**Instructions to follow:** Repeat every line that appears below, with nothing altered.

**Record extracts:**
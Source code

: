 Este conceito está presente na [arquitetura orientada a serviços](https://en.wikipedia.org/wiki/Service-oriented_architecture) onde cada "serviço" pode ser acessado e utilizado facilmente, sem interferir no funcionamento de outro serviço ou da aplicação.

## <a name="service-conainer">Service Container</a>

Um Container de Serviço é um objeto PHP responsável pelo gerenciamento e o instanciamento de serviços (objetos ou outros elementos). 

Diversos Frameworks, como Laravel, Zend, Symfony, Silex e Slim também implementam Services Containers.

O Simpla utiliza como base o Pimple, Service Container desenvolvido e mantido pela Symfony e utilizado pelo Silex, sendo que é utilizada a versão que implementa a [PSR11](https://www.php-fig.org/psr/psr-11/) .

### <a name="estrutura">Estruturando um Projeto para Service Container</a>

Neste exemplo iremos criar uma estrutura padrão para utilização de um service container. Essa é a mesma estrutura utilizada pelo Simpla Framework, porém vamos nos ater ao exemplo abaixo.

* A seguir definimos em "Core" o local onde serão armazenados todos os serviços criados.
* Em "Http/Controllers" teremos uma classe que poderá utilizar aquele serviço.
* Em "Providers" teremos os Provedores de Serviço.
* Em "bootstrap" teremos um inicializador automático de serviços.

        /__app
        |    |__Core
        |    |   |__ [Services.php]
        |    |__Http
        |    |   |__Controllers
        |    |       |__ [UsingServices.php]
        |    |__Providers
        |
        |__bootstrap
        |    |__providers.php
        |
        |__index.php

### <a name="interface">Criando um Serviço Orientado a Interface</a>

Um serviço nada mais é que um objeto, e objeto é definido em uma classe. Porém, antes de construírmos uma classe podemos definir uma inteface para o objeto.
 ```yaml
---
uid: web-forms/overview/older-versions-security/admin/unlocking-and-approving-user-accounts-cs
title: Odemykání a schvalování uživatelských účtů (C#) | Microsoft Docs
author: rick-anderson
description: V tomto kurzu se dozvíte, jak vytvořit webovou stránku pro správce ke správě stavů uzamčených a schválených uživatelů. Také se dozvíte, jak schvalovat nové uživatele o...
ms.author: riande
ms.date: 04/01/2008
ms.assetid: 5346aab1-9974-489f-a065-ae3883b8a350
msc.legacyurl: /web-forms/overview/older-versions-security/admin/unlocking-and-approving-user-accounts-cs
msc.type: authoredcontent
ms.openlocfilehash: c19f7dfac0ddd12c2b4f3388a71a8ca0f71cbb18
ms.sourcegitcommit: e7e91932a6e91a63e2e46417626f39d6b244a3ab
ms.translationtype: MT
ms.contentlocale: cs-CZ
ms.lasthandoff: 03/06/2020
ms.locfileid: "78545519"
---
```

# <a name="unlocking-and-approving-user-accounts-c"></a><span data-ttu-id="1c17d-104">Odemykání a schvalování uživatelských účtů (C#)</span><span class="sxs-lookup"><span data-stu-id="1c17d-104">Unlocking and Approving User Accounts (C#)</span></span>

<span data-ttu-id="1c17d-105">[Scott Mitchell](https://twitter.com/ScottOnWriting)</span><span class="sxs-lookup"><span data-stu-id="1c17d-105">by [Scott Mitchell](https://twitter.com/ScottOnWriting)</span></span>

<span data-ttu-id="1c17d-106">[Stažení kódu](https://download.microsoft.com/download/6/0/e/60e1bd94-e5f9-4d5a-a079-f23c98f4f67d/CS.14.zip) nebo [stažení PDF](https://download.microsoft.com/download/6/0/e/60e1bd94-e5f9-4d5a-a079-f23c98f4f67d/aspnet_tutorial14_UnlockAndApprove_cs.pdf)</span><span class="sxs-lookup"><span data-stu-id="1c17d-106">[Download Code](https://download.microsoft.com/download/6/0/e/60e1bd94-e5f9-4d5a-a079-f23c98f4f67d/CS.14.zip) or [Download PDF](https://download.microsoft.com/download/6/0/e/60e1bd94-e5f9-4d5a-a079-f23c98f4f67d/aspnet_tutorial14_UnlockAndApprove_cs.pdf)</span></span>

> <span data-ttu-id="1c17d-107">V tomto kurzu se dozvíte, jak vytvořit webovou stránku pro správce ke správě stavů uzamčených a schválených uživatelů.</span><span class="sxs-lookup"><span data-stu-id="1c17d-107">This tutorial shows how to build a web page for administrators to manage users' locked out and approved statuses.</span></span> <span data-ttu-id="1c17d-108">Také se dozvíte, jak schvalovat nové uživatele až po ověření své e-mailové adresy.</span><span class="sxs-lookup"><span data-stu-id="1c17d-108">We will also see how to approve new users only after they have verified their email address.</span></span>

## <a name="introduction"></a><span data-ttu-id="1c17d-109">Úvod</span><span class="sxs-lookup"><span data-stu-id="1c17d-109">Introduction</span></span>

**Final answer:**
Source code

: Este conceito está presente na [arquitetura orientada a serviços](https://en.wikipedia.org/wiki/Service-oriented_architecture) onde cada "serviço" pode ser acessado e utilizado facilmente, sem interferir no funcionamento de outro serviço ou da aplicação.

## <a name="service-conainer">Service Container</a>

Um Container de Serviço é um objeto PHP responsável pelo gerenciamento e o instanciamento de serviços (objetos ou outros elementos). 

Diversos Frameworks, como Laravel, Zend, Symfony, Silex e Slim também implementam Services Containers.

O Simpla utiliza como base o Pimple, Service Container desenvolvido e mantido pela Symfony e utilizado pelo Silex, sendo que é utilizada a versão que implementa a [PSR11](https://www.php-fig.org/psr/psr-11/) .

### <a name="estrutura">Estruturando um Projeto para Service Container</a>

Neste exemplo iremos criar uma estrutura padrão para utilização de um service container. Essa é a mesma estrutura utilizada pelo Simpla Framework, porém vamos nos ater ao exemplo abaixo.

* A seguir definimos em "Core" o local onde serão armazenados todos os serviços criados.
* Em "Http/Controllers" teremos uma classe que poderá utilizar aquele serviço.
* Em "Providers" teremos os Provedores de Serviço.
* Em "bootstrap" teremos um inicializador automático de serviços.

        /__app
        |    |__Core
        |    |   |__ [Services.php]
        |    |__Http
        |    |   |__Controllers
        |    |       |__ [UsingServices.php]
        |    |__Providers
        |
        |__bootstrap
        |    |__providers.php
        |
        |__index.php

### <a name="interface">Criando um Serviço Orientado a Interface</a>

Um serviço nada mais é que um objeto, e objeto é definido em uma classe. Porém, antes de construírmos uma classe podemos definir uma inteface para o objeto.
 ```yaml
---
uid: web-forms/overview/older-versions-security/admin/unlocking-and-approving-user-accounts-cs
title: Odemykání a schvalování uživatelských účtů (C#) | Microsoft Docs
author: rick-anderson
description: V tomto kurzu se dozvíte, jak vytvořit webovou stránku pro správce ke správě stavů uzamčených a schválených uživatelů. Také se dozvíte, jak schvalovat nové uživatele o...
ms.author: riande
ms.date: 04/01/2008
ms.assetid: 5346aab1-9974-489f-a065-ae3883b8a350
msc.legacyurl: /web-forms/overview/older-versions-security/admin/unlocking-and-approving-user-accounts-cs
msc.type: authoredcontent
ms.openlocfilehash: c19f7dfac0ddd12c2b4f3388a71a8ca0f71cbb18
ms.sourcegitcommit: e7e91932a6e91a63e2e46417626f39d6b244a3ab
ms.translationtype: MT
ms.contentlocale: cs-CZ
ms.lasthandoff: 03/06/2020
ms.locfileid: "78545519"
---
```

# <a name="unlocking-and-approving-user-accounts-c"></a><span data-ttu-id="1c17d-104">Odemykání a schvalování uživatelských účtů (C#)</span><span class="sxs-lookup"><span data-stu-id="1c17d-104">Unlocking and Approving User Accounts (C#)</span></span>

<span data-ttu-id="1c17d-105">[Scott Mitchell](https://twitter.com/ScottOnWriting)</span><span class="sxs-lookup"><span data-stu-id="1c17d-105">by [Scott Mitchell](https://twitter.com/ScottOnWriting)</span></span>

<span data-ttu-id="1c17d-106">[Stažení kódu](https://download.microsoft.com/download/6/0/e/60e1bd94-e5f9-4d5a-a079-f23c98f4f67d/CS.14.zip) nebo [stažení PDF](https://download.microsoft.com/download/6/0/e/60e1bd94-e5f9-4d5a-a079-f23c98f4f67d/aspnet_tutorial14_UnlockAndApprove_cs.pdf)</span><span class="sxs-lookup"><span data-stu-id="1c17d-106">[Download Code](https://download.microsoft.com/download/6/0/e/60e1bd94-e5f9-4d5a-a079-f23c98f4f67d/CS.14.zip) or [Download PDF](https://download.microsoft.com/download/6/0/e/60e1bd94-e5f9-4d5a-a079-f23c98f4f67d/aspnet_tutorial14_UnlockAndApprove_cs.pdf)</span></span>

> <span data-ttu-id="1c17d-107">V tomto kurzu se dozvíte, jak vytvořit webovou stránku pro správce ke správě stavů uzamčených a schválených uživatelů.</span><span class="sxs-lookup"><span data-stu-id="1c17d-107">This tutorial shows how to build a web page for administrators to manage users' locked out and approved statuses.</span></span> <span data-ttu-id="1c17d-108">Také se dozvíte, jak schvalovat nové uživatele až po ověření své e-mailové adresy.</span><span class="sxs-lookup"><span data-stu-id="1c17d-108">We will also see how to approve new users only after they have verified their email address.</span></span>

## <a name="introduction"></a><span data-ttu-id="1c17d-109">Úvod</span><span class="sxs-lookup"><span data-stu-id="1c17d-109">Introduction</span></span>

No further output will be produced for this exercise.